**Collected data:**
↓

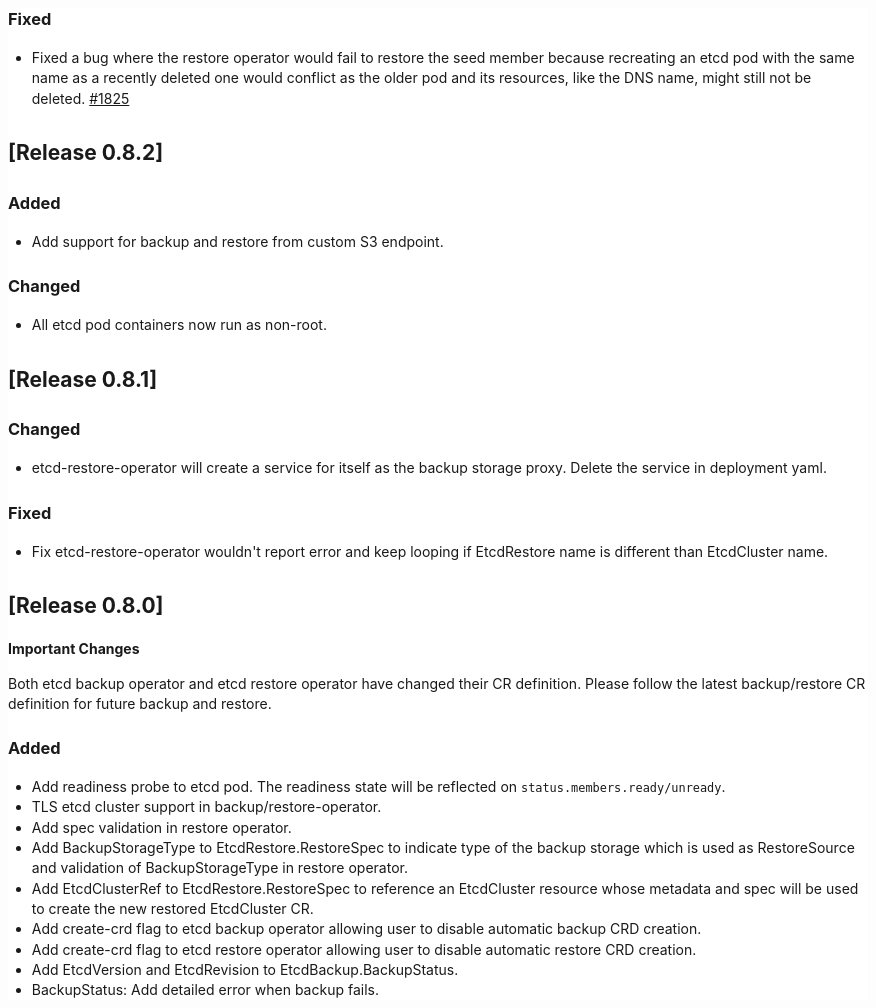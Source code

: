 ### Fixed

- Fixed a bug where the restore operator would fail to restore the seed member because recreating an etcd pod with the same name as a recently deleted one would conflict as the older pod and its resources, like the DNS name, might still not be deleted. [#1825](https://github.com/coreos/etcd-operator/issues/1825)


## [Release 0.8.2]

### Added

- Add support for backup and restore from custom S3 endpoint.

### Changed

- All etcd pod containers now run as non-root.


## [Release 0.8.1]

### Changed

- etcd-restore-operator will create a service for itself as the backup storage proxy. Delete the service in deployment yaml.

### Fixed

- Fix etcd-restore-operator wouldn't report error and keep looping if EtcdRestore name is different than EtcdCluster name.


## [Release 0.8.0]

**Important Changes**

Both etcd backup operator and etcd restore operator have changed their CR definition.
Please follow the latest backup/restore CR definition for future backup and restore.

### Added

- Add readiness probe to etcd pod. The readiness state will be reflected on `status.members.ready/unready`.
- TLS etcd cluster support in backup/restore-operator.
- Add spec validation in restore operator.
- Add BackupStorageType to EtcdRestore.RestoreSpec to indicate type of the backup storage which is used as RestoreSource and validation of BackupStorageType in restore operator.
- Add EtcdClusterRef to EtcdRestore.RestoreSpec to reference an EtcdCluster resource whose metadata and spec will be used to create the new restored EtcdCluster CR.
- Add create-crd flag to etcd backup operator allowing user to disable automatic backup CRD creation.
- Add create-crd flag to etcd restore operator allowing user to disable automatic restore CRD creation.
- Add EtcdVersion and EtcdRevision to EtcdBackup.BackupStatus.
- BackupStatus: Add detailed error when backup fails.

↑

Look through the data above and return each line where the string "allowing" occurs.

**EXERCISE RESULT:**
- Add create-crd flag to etcd backup operator allowing user to disable automatic backup CRD creation.
- Add create-crd flag to etcd restore operator allowing user to disable automatic restore CRD creation.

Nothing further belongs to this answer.